Pendant la guerre, les Blancs l’ont tellement fatigué qu’il s’est suicidé avec un fusil […]. Il y a un Akafou qui vient d’ici, c’est Akafou qui mangeait du fer. Autrefois, avant d’aller à la guerre, il y avait du fer sous forme de cure-dents [idjé] que les guerriers mangeaient comme des cure-dents avant d’aller combattre […]. Blalè, qui mange le fer […].
On ne sait pas grand-chose.
[Ahouakro, 28 juillet 2017]

25L’origine d’Akafou « qui mange le fer » demeure fluctuante, ce qui finalement correspond à sa mobilité dans le réseau assez vaste des villages ngban ou alliés, entre le Baoulé Nord (Waore) et le Baoulé Sud (Ngonda).

26Jusqu’ici, la « récolte » paraît assez mince : peu d’éléments ressortent finalement sur ce chef et sa résistance à la colonisation. On serait donc en droit d’en attendre davantage des villages où Akafou a été le plus présent, les mêmes qui se sont le plus obstinément opposés aux troupes coloniales et où un « devoir de mémoire » devait être davantage ressenti. Or, si dans ces villages il est plus difficile de prétendre ne pas connaître Akafou, l’attitude générale n’est guère plus généreuse envers lui.

27Les récits venant des villages d’Akafou (Moronou, d’où il serait originaire, et Ouossou, qu’il avait fondé plus tard) et du village proche de Kpouébo, ajoutent en effet quelques éléments biographiques et des détails sur les circonstances de sa mort ; ils contribuent aussi à éclairer l’attitude politique et la conduite de ce chef face à la pénétration coloniale sans pour autant pouvoir fournir des éléments plus précis sur ses différentes phases.
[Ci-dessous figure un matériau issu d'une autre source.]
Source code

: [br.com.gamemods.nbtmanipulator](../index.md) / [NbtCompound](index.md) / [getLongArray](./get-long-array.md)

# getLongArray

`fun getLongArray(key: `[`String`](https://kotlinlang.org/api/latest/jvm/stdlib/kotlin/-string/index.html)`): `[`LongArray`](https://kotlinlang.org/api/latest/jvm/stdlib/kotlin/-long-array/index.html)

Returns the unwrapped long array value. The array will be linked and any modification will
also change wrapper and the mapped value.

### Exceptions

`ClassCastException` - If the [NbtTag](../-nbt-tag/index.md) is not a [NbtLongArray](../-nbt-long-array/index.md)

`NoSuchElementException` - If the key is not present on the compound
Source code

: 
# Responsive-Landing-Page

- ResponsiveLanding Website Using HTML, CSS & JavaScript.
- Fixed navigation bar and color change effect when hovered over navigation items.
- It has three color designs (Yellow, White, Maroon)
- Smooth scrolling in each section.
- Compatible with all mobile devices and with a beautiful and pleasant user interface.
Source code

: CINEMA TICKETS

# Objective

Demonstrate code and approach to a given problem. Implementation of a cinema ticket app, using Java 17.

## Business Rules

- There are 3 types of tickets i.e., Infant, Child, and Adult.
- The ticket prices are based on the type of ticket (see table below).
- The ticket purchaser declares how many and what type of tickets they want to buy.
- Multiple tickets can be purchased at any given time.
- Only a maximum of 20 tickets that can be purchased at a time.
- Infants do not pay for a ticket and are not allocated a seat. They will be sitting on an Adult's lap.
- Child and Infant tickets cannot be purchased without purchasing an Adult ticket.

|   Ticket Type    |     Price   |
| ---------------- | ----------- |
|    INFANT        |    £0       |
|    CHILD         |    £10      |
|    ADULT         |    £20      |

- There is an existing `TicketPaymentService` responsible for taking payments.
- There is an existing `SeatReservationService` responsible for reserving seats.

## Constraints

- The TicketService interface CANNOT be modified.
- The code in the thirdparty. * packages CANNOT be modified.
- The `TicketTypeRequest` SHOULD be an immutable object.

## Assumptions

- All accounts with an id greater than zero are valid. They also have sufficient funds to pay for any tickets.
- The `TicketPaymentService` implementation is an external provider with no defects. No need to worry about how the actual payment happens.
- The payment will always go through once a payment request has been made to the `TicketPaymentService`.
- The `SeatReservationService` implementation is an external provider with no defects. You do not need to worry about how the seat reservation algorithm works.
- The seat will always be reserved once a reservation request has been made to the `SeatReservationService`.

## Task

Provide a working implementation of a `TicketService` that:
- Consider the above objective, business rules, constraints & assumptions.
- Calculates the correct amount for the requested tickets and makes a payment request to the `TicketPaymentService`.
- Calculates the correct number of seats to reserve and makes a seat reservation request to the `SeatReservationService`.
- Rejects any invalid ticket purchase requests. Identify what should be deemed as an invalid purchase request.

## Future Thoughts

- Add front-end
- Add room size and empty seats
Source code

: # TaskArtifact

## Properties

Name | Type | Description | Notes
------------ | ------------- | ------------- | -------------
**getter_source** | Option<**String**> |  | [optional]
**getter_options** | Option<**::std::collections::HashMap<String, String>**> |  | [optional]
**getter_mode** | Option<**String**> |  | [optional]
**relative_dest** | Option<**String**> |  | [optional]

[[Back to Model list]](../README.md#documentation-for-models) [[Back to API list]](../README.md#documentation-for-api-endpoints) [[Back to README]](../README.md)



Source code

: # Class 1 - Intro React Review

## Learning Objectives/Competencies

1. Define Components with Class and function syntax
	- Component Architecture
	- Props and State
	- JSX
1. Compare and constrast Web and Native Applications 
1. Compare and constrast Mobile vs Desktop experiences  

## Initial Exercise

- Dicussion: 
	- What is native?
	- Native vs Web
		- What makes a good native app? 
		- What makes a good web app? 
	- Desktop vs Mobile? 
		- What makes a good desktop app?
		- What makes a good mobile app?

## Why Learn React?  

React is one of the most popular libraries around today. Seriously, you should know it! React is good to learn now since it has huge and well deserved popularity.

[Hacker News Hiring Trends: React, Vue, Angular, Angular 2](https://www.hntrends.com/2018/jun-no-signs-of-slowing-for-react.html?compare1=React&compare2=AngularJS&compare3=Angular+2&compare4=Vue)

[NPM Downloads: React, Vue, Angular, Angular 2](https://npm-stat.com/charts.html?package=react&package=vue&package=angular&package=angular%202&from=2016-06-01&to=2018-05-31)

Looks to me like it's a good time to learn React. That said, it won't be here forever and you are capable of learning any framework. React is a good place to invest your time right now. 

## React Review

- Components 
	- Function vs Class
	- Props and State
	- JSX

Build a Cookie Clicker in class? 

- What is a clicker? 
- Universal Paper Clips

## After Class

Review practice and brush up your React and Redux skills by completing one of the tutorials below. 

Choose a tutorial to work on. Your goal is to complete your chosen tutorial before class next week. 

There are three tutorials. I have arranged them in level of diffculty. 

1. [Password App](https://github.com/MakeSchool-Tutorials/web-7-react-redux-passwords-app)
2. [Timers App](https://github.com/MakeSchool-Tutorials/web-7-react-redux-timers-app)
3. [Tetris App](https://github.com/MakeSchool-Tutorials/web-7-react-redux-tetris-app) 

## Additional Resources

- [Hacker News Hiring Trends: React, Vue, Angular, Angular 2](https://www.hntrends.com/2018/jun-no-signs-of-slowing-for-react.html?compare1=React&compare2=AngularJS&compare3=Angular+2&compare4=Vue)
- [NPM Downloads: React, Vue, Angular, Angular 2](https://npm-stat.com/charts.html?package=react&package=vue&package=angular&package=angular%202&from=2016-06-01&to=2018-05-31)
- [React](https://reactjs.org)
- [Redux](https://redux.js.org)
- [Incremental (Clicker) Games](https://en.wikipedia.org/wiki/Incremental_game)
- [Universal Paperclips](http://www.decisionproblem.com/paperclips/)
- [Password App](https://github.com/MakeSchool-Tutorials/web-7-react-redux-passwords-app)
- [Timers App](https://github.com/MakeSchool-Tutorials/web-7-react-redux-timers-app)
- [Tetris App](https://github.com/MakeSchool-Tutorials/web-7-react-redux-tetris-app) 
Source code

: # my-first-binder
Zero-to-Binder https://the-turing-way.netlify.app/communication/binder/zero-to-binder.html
Ils montrent en outre la division entre Baoulé qui a marqué toutes les phases de la résistance à la conquête coloniale.

Appiah Akafou a été tué pendant la guerre et il a été enterré par son frère Abohi Koffi qui était le chef de ce village [Moronou] […]. Ce sont les Blancs qui ont tué Appiah Akafou […]. C’est à cause des gens de Kpouébo que les Blancs ont tué Akafou.

28Il s’en suit une explication assez détaillée : les villageois de Kpouébo, refusant de faire la route jusqu’au poste d’Ouossou, auraient compromis Akafou, le convainquant de faire la guerre malgré les mises en garde de son propre fils, Klagbi, chargé de garder les contacts avec les Blancs :

Alors, le commandant blanc en colère a fait arrêter Akafou et ils l’ont frappé jusqu’à ce que mort s’en suive […]. Voilà comment Akafou a trouvé la mort. Akafou n’a pas été tué au cours de la guerre, il a été tué par les Blancs, ils l’ont frappé avec les crosses de fusils parce qu’il n’a pas respecté ce que son fils lui a dit à propos des Blancs, il a voulu combattre aux côtés des gens de Kpouébo et les Blancs n’ont pas aimé cela.
[Moronou, 1
er septembre 2000]

29Loin de faire l’unanimité, la figure d’Akafou divise encore aujourd’hui les Ngban. Il apparaît comme un personnage controversé, un étranger bagarreur, incommode et pas toujours soutenu par l’ensemble des siens. C’est ce qui ressort d’un entretien collectif mené à Ouossou, où deux notables se relayaient, parfois en désaccord entre eux :

Quand ils étaient installés ici, il y avait un de leurs ancêtres qui était venu les rejoindre et il est parti à Ayrémou pour marier une femme, c’est Appiah Akafou. Quand il est arrivé il a demandé à s’installer, donc ils lui ont donné tout d’abord une première portion de terre qu’il n’a pas aimée, voilà ; après ils lui ont donné une autre portion de terre ; […] c’est comme ça que de Moronou il est parti pour venir ici. C’est de là qu’il s’est installé ici [KKJB].
[…]
Akafou […] avait une vache et […] le chef militaire exigeait qu’il lui donne sa vache. Il a dit, « non, vous êtes arrivés, je vous ai bien accueillis, je vous ai donné ce qu’il fallait mais ma vache je ne peux pas vous la donner ». Donc, il y a eu entêtement, une révolte, un comportement qui n’a pas plu au militaire [NKE].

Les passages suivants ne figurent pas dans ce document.